Compared to a lot of the professional trainers who show up, I don’t have a lot going for me. I haven’t been riding for twenty years or more (I started when I was about 12, so I’m up to about 13 years), I don’t own a big, fancy facility (I’m a working student), and I don’t have the benefit of a $60,000 equine education.

But I want in.

Ever since coming to HES, Amanda has been kind enough to give me a surprisingly good education- much better than I ever would have expected from a small facility in a small town. She’s really a pretty extraordinary teacher. I haven’t been studying with the same intensity that I would if I were to attend Meredith Manor: After studying there, Amanda had logged enough riding hours to fill three straight weeks of riding. I haven’t recorded all of my ride time, but in the ten months of what I have recorded, I’m up to about three days. That’s a bit of a let down, but in my defense a) I’ve been putting in a lot of hours doing other things besides riding (usually around 20 hours or more a week, and remember, my payment is in lessons, not money), and b) I have busted my butt both on and off the horse to learn as much as I can. I’ve gone from only knowing half baked, catchy phrases about training to understanding the biomechanics and psychology behind good horsemanship. I’ve gone from sitting on a horse to actively riding every single stride. My body awareness has gone from a 4 (not too shabby) to an 8 (not perfect, but really pretty good). My teaching skills have shot from a 0 (non-existent) to a 7 (Still room to improve, but I can explain most fundamental concepts to a variety of people and make it effective). I’ve learned more about building and maintaining a successful business than I had ever anticipated. I went from expecting my horse to do what I said to building a respectful, trusting relationship. I no longer stand around blankly when the farrier or the dentist come to visit- I now have enough knowledge to hold an intelligent conversation with them about what they’re doing and why.

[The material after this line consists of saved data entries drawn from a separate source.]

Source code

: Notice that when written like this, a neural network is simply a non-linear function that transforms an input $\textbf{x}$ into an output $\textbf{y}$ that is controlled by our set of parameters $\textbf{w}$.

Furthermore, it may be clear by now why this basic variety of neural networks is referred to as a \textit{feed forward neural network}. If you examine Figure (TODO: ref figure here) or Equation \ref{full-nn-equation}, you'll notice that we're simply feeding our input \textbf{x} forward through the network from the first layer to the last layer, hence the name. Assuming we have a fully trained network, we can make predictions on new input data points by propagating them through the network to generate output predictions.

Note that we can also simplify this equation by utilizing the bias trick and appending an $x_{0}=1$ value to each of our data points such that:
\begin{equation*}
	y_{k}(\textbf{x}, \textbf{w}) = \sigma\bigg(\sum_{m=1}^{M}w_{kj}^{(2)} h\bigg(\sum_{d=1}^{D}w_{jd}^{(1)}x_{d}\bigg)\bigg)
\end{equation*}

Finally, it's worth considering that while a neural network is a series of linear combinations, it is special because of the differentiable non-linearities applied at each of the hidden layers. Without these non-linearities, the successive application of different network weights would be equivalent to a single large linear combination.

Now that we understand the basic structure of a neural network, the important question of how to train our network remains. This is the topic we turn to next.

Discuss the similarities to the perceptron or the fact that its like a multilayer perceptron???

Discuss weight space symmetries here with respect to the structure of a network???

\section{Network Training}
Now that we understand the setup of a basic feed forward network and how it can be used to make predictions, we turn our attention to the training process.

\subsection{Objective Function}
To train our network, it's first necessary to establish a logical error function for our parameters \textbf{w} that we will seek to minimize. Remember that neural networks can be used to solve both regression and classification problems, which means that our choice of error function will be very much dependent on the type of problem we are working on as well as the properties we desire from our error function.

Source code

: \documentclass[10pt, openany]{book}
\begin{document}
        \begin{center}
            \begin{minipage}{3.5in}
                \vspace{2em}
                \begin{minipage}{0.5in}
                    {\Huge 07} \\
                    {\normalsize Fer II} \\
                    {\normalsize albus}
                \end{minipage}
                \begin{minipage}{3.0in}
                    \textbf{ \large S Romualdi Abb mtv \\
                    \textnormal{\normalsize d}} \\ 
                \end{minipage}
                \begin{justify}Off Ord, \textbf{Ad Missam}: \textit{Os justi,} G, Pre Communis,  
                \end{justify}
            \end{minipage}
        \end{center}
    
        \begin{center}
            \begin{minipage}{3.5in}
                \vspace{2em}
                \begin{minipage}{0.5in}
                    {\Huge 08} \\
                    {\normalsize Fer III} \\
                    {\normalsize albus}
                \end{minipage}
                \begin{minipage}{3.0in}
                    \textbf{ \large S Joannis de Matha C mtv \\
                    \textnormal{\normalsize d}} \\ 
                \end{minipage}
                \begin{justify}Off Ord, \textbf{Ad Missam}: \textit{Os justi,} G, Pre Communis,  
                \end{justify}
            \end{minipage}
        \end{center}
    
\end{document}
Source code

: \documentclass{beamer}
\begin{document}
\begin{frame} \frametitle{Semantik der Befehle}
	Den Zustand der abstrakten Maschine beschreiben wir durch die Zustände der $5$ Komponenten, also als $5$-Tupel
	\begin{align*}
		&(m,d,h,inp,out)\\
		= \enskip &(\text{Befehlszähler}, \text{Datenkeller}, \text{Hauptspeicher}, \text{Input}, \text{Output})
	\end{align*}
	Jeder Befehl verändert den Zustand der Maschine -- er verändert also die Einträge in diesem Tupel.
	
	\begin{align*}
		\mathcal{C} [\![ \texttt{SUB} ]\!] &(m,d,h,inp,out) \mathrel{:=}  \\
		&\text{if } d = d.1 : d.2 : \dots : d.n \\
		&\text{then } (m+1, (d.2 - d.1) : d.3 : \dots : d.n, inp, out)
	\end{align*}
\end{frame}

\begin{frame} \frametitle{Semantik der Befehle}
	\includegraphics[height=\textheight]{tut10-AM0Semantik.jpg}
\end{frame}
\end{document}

Do I still have a long way to go? Why yes, I do. Amanda let that slip when she tossed me into a group lesson without a plan during Thanksgiving Horse Camp when she said “Do you understand why I did it? I only have a year left to teach you everything that you need to know.” But everyone I talk to that saw me at the beginning of my time here and who see me now say the same thing- that I have improved in leaps and bounds.

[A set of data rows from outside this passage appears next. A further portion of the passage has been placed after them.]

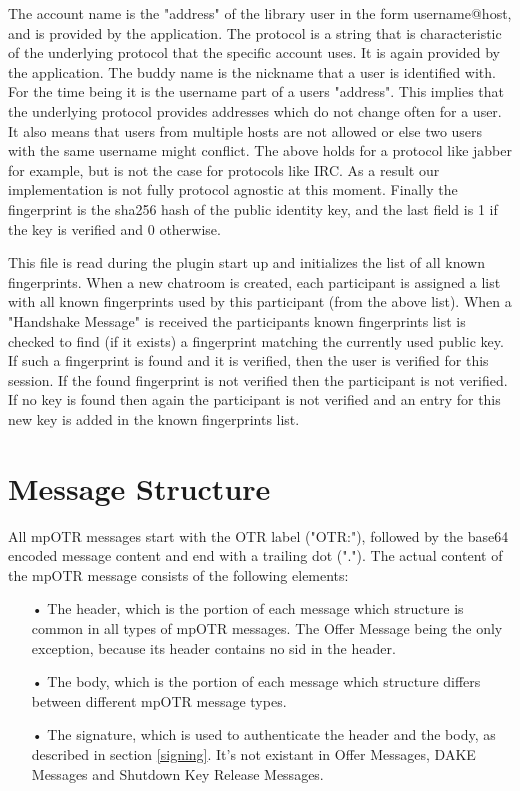 \documentclass[12pt,titlepage,a4paper]{article}
\begin{document}
The account name is the "address" of the library user in the form username@host, and is provided by the application.
The protocol is a string that is characteristic of the underlying protocol that the specific account uses.
It is again provided by the application.
The buddy name is the nickname that a user is identified with.
For the time being it is the username part of a users "address".
This implies that the underlying protocol provides addresses which do not change often for a user.
It also means that users from multiple hosts are not allowed or else two users with the same username might conflict.
The above holds for a protocol like jabber for example, but is not the case for protocols like IRC.
As a result our implementation is not fully protocol agnostic at this moment.
Finally the fingerprint is the sha256 hash of the public identity key, and the last field is 1 if the key is verified and 0 otherwise.

This file is read during the plugin start up and initializes the list of all known fingerprints.
When a new chatroom is created, each participant is assigned a list with all known fingerprints used by this participant (from the above list).
When a "Handshake Message" is received the participants known fingerprints list is checked to find (if it exists) a fingerprint matching the currently used public key.
If such a fingerprint is found and it is verified, then the user is verified for this session.
If the found fingerprint is not verified then the participant is not verified.
If no key is found then again the participant is not verified and an entry for this new key is added in the known fingerprints list.

\section{Message Structure}

All mpOTR messages start with the OTR label ("OTR:"), followed by the base64 encoded message content and end with a trailing dot ("."). The actual content of the mpOTR message consists of the following elements: \\

\begin{itemize}
	\item[•]The header, which is the portion of each message which structure is common in all types of mpOTR messages. The Offer Message being the only exception, because its header contains no sid in the header.

	\item[•]The body, which is the portion of each message which structure differs between different mpOTR message types.

	\item[•]The signature, which is used to authenticate the header and the body, as described in section \ref{signing}. It's not existant in Offer Messages, DAKE Messages and Shutdown Key Release Messages.
\end{itemize}
\end{document}
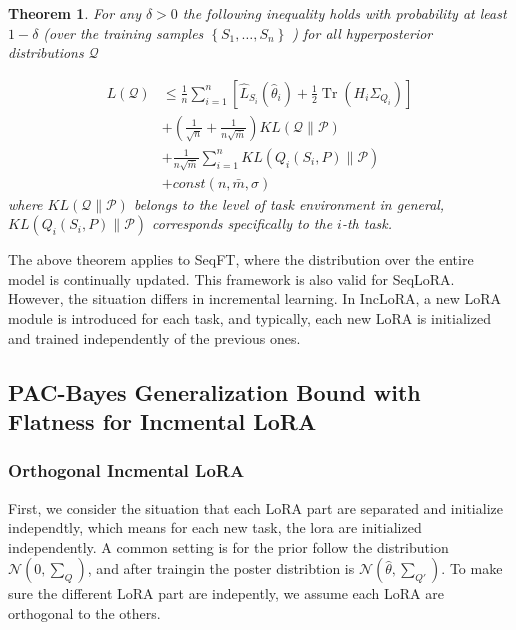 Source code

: \documentclass[letterpaper]{article} %
\newtheorem{theorem}{Theorem}
\begin{document}
\begin{theorem} 
For any $\delta>0$ the following inequality holds with probability at least $1-\delta$ (over the training samples $\left\{S_1, \ldots, S_n\right\}$ ) for all hyperposterior distributions $\mathcal{Q}$

$$
\begin{aligned}
 L(\mathcal{Q}) &\leq \frac{1}{n}\sum_{i=1}^n \left[ \widehat{L}_{S_i}(\hat{\theta}_i) + \frac{1}{2}\operatorname{Tr}(H_i \Sigma_{Q_i}) \right] \\
&+(\frac{1}{\sqrt{n}}+ \frac{1}{n \sqrt{\bar{m}}}) K L(\mathcal{Q} \| \mathcal{P}) \\
& +\frac{1}{n \sqrt{\bar{m}}}  \sum_{i=1}^n KL\left(Q_i\left(S_i,P\right) \|\mathcal{P}\right) \\
&+ const(n,\bar{m},\sigma)
\end{aligned}
$$
where $KL(\mathcal{Q} \| \mathcal{P})$ belongs to the level of task environment in general, $KL\left(Q_i\left(S_i,P\right) \|\mathcal{P}\right)$ corresponds specifically to the $i$-th task.
\end{theorem}

The above theorem applies to SeqFT, where the distribution over the entire model is continually updated. This framework is also valid for SeqLoRA. However, the situation differs in incremental learning. In IncLoRA, a new LoRA module is introduced for each task, and typically, each new LoRA is initialized and trained independently of the previous ones. 




\subsection{PAC-Bayes Generalization Bound with Flatness for Incmental LoRA}

\subsubsection{Orthogonal Incmental LoRA}

First,  we consider the situation that each LoRA part are separated and initialize independtly, which means for each new task, the lora are initialized independently. A common setting is for the prior follow the distribution $\mathcal{N}(0,\sum_Q)$, and after traingin the poster distribtion is $\mathcal{N}(\hat{\theta},\sum_{Q'})$. To make sure the different LoRA part are indepently, we assume each LoRA are orthogonal to the others. 
\end{document}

So why RRP? Why couldn’t I just be content enjoying my last year at HES by riding horses and teaching lessons and helping around the barn?

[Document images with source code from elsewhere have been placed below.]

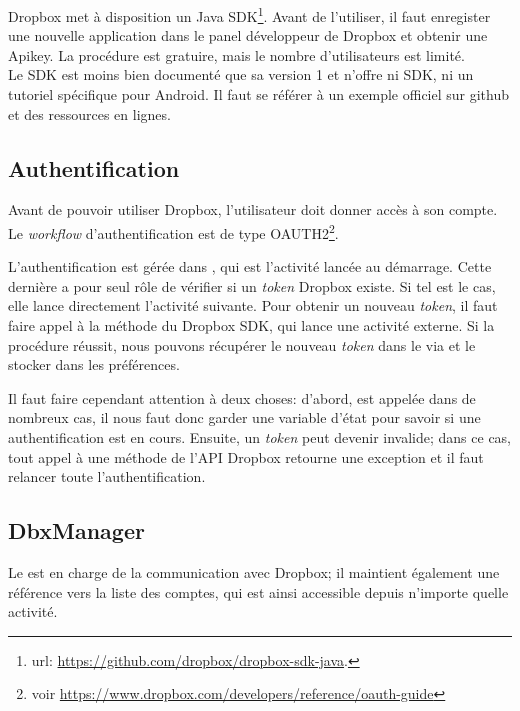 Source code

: Dropbox met à disposition un Java SDK\footnote{url: \url{https://github.com/dropbox/dropbox-sdk-java}.}. Avant de l'utiliser, il faut enregister une nouvelle application dans le panel développeur de Dropbox et obtenir une Apikey. La procédure est gratuire, mais le nombre d'utilisateurs est limité. \\
Le SDK est moins bien documenté que sa version 1 et n'offre ni SDK, ni un tutoriel spécifique pour Android. Il faut se référer à un exemple officiel sur github et des ressources en lignes.

\subsection{Authentification}

Avant de pouvoir utiliser Dropbox, l'utilisateur doit donner accès à son compte. 
Le \emph{workflow} d'authentification est de type OAUTH2\footnote{voir \url{https://www.dropbox.com/developers/reference/oauth-guide}}. 

L'authentification est gérée dans , qui est l'activité lancée au démarrage. Cette dernière a pour seul rôle de vérifier si un \emph{token} Dropbox existe. Si tel est le cas, elle lance directement l'activité suivante. Pour obtenir un nouveau \emph{token}, il faut faire appel à la méthode  du Dropbox SDK, qui lance une activité externe. Si la procédure réussit, nous pouvons récupérer le nouveau \emph{token} dans le  via  et le stocker dans les préférences. 

Il faut faire cependant attention à deux choses: d'abord,  est appelée dans de nombreux cas, il nous faut donc garder une variable d'état pour savoir si une authentification est en cours. Ensuite, un \emph{token} peut devenir invalide; dans ce cas, tout appel à une méthode de l'API Dropbox retourne une exception et il faut relancer toute l'authentification. 

\subsection{DbxManager}

Le  est en charge de la communication avec Dropbox; il maintient également une référence vers la liste des comptes, qui est ainsi accessible depuis n'importe quelle activité.  

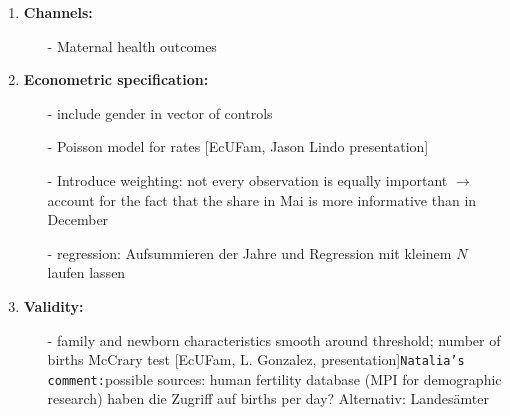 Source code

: \documentclass[11pt,a4paper]{article}
\begin{document}
{\begin{enumerate}
\item \textbf{Channels:}\vspace{-1em}
\begin{itemize}
	\item[-] Maternal health outcomes
\end{itemize}


\item \textbf{Econometric specification:}\vspace{-1em}
\begin{itemize}
	\item[-] include gender in vector of controls
	\item[-] Poisson model for rates [EcUFam, Jason Lindo presentation]
	\item[-] Introduce weighting: not every observation is equally important $\rightarrow$ account for the fact that the share in Mai is more informative than in December
	\item[-] regression: Aufsummieren der Jahre und Regression mit kleinem $N$ laufen lassen
\end{itemize}


\item \textbf{Validity:}\vspace{-1em}
\begin{itemize}
	\item[-] family and newborn characteristics smooth around threshold; number of births McCrary test [EcUFam, L. Gonzalez, presentation]\newline \texttt{Natalia's comment:}possible sources: human fertility database (MPI for demographic research) haben die Zugriff auf births per day? Alternativ: Landesämter
\end{itemize}



\end{enumerate}}
\end{document}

Well, number one, I’ve wanted to do RRP since I heard about it, and working with Batman and getting him ready for his new home (he’s doing great, by the way) pretty well cemented the desire. But the main reason is that if I’m accepted, the RRP competition is going to essentially be my grad project: it will test everything I know and show potential future employers what I’m capable of. It will demand networking, like contacting owners who are even interested in having their horse trained for this or purchasing an OTTB myself. It will take planning to make sure that the horse is sufficiently taken care of so that he/she can train and perform at his/her best. It will take all of my study and work from the last year and a half and the next year to come in order to develop the soundest, best athlete that I can. And of course, when the competition comes, it will test my nerve and confidence under pressure as we perform.

If I don’t get accepted, I probably will be a bit disappointed, but I imagine Amanda and I will be able to come up with another project. But obviously, I would much rather do RRP.

They said that I would be notified within two weeks if I am accepted. Only eleven days left to go.